Mov Disord. 2020 Apr;35(4):606-615. doi: 10.1002/mds.27963. Epub 2020 Jan 22.

Abstract

Background: Changes in phosphodiesterase 10A enzyme levels may be a suitable biomarker of disease progression in Huntington's disease.

Objectives: To evaluate phosphodiesterase 10A PET imaging as a biomarker of HD progression using the radioligand, [18 F]MNI-659.

Methods: The cross-sectional study (NCT02061722) included 45 Huntington's disease gene-expansion carriers stratified into four disease stages (early and late premanifest and Huntington's disease stages 1 and 2) and 45 age- and sex-matched healthy controls. The primary analysis compared striatal and pallidal phosphodiesterase 10A availability between Huntington's disease gene-expansion carriers and healthy controls as assessed by [18 F]MNI-659 binding. We assessed changes in phosphodiesterase 10A expression using several PET methodologies and compared with previously proposed measures of Huntington's disease progression (PET imaging of D2/3 receptors and anatomical volume loss on MRI). The longitudinal follow-up study (NCT02956148) continued evaluation of phosphodiesterase 10A availability in 35 Huntington's disease gene-expansion carriers at a mean of 18 months from baseline of the cross-sectional study.

Results: Primary analyses revealed that phosphodiesterase 10A availability in caudate, putamen, and globus pallidus was significantly lower in Huntington's disease gene-expansion carriers versus healthy controls across all stages.
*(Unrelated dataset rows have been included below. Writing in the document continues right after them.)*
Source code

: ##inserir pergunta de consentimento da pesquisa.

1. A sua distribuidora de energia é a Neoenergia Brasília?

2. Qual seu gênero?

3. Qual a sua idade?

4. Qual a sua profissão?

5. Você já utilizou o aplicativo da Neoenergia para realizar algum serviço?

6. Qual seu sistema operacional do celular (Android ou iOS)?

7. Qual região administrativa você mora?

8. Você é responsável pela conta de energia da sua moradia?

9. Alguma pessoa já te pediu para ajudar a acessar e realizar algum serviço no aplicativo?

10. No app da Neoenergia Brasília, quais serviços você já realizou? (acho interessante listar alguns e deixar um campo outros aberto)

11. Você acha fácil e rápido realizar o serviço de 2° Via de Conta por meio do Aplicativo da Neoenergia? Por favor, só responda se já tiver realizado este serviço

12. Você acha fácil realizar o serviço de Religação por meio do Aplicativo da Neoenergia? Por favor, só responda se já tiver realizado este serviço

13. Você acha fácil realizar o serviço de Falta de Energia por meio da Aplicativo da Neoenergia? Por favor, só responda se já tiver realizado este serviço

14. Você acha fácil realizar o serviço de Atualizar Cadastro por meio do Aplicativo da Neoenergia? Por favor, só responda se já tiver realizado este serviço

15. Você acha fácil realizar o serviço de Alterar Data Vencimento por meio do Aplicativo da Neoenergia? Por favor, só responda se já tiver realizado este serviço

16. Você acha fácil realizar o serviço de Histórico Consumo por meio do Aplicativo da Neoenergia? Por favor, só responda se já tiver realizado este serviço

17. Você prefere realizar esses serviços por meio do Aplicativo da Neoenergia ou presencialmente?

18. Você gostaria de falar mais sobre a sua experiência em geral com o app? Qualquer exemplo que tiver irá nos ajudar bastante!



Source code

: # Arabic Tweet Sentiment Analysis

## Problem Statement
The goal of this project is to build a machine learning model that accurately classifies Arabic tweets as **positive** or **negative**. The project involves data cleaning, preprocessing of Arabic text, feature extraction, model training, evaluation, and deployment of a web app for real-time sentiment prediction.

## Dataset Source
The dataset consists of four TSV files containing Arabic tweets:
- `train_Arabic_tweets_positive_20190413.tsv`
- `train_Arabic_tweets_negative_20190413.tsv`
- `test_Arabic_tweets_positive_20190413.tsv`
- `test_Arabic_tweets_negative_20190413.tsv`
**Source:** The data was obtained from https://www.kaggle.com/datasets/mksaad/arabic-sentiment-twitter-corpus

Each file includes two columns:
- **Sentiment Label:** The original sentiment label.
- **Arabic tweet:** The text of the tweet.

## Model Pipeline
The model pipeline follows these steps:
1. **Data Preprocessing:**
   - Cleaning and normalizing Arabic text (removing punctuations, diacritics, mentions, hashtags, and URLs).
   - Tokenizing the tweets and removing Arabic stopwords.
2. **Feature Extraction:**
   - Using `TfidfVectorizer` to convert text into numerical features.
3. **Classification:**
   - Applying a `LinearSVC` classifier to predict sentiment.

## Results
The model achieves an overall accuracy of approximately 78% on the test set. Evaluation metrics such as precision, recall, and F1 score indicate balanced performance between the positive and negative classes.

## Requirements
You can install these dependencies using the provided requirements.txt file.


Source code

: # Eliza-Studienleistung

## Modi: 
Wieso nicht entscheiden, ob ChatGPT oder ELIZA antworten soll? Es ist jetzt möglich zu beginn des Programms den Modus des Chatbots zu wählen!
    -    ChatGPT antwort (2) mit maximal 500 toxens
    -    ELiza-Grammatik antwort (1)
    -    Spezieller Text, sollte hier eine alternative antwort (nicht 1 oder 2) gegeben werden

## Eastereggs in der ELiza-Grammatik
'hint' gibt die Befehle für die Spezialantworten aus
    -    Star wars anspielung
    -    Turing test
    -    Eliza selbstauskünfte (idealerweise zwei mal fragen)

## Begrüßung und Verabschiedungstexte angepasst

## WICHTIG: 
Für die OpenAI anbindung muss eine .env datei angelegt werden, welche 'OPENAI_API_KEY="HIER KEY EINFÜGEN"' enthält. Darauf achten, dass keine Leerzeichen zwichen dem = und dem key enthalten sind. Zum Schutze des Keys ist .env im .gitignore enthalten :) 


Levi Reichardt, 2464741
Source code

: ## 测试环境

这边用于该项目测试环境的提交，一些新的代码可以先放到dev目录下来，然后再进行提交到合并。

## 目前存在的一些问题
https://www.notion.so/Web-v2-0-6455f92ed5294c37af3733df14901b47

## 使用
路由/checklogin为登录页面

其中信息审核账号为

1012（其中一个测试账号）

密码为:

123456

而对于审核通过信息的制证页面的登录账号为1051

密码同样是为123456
Striatal and pallidal phosphodiesterase 10A availability progressively declined in the premanifest stages and appeared to plateau between stages 1 and 2. The percentage decline of phosphodiesterase 10A availability measured cross-sectionally between Huntington's disease gene-expansion carriers and healthy controls was greater than that demonstrated by D2/3 receptor availability or volumetric changes. Annualized rates of phosphodiesterase 10A change showed a statistically significant decline between the cross-sectional study and follow-up.

Conclusions: [18 F]MNI-659 PET imaging is a biologically plausible biomarker of Huntington's disease progression that is more sensitive than the dopamine-receptor and volumetric methods currently used. © 2020 International Parkinson and Movement Disorder Society.

Keywords: Huntington's disease; PDE10A; biomarker; imaging.